Tears come easy listening to this song. If you need a good cry put this on, but have your phone close so you can make that phone call. You know who have to call.
Wow. Harri you moved me with this one. I’m so glad I was close to my dad until the end. He was always the rock I could lean on.
I LOST MY MOM AND DAD 3 WEEKS APART. AND 40 YEARS LATER I STILL CRY FOR THEM.😢😢😢
Lost my Dad Dec 2008, lost my Mum Jan 2009 2 weeks later 😢both in not particularly nice ways, miss them every day and I wish I had had longer with them both, trouble is you think your parents are going to be there forever and you feel very vulnerable when they have gone. Make sure you tell all your family how much they mean to you and never ever go to bed on an argument with anyone you are close to.😢
🫂🫂🫂🫂
We lost my brilliant wonderful grandparents 2nd and 20th December 2002 my Nan held on to see my son on his 7th birthday on the 19th then left to be with grandad. It feels like yesterday even though it’s nearly 22 years. I miss them terribly
I am currently estranged from my adult son, and it kills me. This song hits harder now than it did when I was 12 and it first came out.
I always post his song online every Father's Day.

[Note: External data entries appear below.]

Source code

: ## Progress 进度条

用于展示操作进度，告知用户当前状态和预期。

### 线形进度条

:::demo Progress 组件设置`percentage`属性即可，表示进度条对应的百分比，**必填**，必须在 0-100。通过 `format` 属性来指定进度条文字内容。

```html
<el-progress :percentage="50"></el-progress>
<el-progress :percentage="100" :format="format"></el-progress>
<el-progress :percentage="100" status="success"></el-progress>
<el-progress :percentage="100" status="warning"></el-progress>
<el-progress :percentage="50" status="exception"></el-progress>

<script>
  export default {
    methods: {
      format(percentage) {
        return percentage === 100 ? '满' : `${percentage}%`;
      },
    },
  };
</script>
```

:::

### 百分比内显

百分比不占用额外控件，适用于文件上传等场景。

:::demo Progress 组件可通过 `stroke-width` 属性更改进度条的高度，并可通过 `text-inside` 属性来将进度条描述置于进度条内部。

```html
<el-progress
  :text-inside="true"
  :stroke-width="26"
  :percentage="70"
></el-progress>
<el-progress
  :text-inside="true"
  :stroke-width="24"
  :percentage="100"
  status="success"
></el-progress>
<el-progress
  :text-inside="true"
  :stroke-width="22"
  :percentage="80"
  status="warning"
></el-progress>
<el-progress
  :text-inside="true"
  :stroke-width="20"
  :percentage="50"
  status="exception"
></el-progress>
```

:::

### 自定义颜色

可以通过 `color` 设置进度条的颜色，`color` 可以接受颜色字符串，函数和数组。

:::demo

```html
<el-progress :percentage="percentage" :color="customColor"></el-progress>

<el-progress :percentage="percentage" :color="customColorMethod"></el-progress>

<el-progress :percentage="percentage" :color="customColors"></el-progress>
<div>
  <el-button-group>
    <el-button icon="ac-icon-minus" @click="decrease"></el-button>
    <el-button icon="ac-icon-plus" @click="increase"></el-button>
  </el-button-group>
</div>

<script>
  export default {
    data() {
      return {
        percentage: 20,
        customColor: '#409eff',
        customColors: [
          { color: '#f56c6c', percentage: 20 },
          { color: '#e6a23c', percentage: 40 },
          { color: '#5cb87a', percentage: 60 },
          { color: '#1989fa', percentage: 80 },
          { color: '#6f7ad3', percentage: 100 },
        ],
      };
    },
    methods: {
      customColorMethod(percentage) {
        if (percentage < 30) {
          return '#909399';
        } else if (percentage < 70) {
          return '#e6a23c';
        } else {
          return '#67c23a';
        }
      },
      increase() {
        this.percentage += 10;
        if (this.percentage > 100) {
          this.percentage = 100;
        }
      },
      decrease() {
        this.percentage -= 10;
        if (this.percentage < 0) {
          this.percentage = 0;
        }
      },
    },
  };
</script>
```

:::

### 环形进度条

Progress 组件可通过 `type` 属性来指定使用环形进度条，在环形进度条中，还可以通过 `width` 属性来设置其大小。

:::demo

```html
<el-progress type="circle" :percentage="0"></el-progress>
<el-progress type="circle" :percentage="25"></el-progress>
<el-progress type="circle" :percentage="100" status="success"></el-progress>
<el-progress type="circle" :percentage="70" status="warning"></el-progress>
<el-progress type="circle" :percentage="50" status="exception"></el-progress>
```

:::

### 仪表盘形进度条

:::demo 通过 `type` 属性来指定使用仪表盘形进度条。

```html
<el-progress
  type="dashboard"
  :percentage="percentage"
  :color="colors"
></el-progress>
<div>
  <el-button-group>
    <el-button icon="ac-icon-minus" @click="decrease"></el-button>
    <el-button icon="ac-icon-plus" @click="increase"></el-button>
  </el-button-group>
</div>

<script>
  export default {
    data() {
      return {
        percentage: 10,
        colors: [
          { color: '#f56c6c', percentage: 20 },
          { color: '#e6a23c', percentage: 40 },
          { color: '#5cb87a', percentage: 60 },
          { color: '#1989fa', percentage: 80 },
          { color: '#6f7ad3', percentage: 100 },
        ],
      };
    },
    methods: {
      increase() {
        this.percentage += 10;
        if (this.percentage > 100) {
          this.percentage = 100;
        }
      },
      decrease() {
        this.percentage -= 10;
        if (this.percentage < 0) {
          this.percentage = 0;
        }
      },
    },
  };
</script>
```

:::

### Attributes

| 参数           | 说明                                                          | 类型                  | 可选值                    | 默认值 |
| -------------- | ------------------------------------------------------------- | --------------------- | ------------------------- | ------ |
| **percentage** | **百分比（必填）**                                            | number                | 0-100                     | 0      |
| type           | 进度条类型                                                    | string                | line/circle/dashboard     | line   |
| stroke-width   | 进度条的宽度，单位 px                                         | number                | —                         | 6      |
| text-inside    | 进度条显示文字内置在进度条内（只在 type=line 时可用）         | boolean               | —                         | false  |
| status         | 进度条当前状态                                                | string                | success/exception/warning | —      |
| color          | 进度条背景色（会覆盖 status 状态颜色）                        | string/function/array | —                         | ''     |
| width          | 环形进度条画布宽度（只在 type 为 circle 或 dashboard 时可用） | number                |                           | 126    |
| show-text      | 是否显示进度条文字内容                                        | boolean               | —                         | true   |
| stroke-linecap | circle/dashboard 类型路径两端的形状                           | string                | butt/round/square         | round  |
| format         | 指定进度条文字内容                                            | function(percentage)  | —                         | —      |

I ask all who hear it to learn to live by the words.
My father passed over29 years ago, we had a huge falling out and didn't speak to each other the last ten years of his life , I would give anything to change that.
I didn't speak to my father for 35 years but after my mom died I reached out we're good now.
Never be ashamed of shedding tears for those you have loved and lost.
If this song doesn't get to you, you aren't human. I cry every time I hear it.
Real men show emotion so thank you for showing your humanity.
God bless you
Your honesty is the best reaction. Thank you, Harri.
Didnt talk to my pops for five years and it sucked. Really glad I came to my sense swallowed my pride and let him back into my life. Lifes too short to stay mad at the ones you love.
Sitting at my favorite pub. Trying to not tear up. Dad died 11 yrs ago.. trying to hold back tears.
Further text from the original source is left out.